Input material>
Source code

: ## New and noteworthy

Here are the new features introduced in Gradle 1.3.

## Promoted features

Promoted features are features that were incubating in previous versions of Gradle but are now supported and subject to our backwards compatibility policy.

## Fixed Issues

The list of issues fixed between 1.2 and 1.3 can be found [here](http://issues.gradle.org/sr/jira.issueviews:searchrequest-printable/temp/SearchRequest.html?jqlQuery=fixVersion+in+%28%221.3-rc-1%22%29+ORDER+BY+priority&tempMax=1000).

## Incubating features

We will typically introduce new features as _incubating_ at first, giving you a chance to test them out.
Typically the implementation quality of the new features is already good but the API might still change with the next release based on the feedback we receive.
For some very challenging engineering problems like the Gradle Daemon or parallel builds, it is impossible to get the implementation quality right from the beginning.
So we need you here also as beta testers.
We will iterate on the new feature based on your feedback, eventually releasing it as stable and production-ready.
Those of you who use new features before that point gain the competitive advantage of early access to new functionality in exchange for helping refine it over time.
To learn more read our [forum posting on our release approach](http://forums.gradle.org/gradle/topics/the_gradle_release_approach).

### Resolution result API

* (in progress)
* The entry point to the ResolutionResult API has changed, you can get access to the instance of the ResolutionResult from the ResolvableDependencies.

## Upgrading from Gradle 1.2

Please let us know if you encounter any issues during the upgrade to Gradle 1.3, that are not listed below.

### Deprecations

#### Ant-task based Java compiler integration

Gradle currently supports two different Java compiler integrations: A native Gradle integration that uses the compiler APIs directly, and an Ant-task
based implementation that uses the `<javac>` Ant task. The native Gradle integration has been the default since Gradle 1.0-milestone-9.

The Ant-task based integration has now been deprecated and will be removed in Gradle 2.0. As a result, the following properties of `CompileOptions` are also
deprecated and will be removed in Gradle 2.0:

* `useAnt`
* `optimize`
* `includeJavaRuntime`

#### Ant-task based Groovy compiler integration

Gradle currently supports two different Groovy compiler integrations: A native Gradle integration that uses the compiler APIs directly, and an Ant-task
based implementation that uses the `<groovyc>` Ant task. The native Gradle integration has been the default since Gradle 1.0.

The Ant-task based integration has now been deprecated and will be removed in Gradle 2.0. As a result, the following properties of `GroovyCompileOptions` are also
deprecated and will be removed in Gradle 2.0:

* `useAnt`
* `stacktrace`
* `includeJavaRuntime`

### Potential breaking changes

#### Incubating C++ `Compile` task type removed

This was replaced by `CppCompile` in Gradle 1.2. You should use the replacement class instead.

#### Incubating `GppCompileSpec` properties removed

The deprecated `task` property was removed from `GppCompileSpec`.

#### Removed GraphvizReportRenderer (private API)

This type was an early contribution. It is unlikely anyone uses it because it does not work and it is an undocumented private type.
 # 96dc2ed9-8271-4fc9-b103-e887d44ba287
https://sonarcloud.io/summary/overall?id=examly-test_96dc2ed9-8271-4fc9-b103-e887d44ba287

What the exercise asks> Retrieve all lines from the data that contain the string "Promoted".

Response box>
## Promoted features
Promoted features are features that were incubating in previous versions of Gradle but are now supported and subject to our backwards compatibility policy.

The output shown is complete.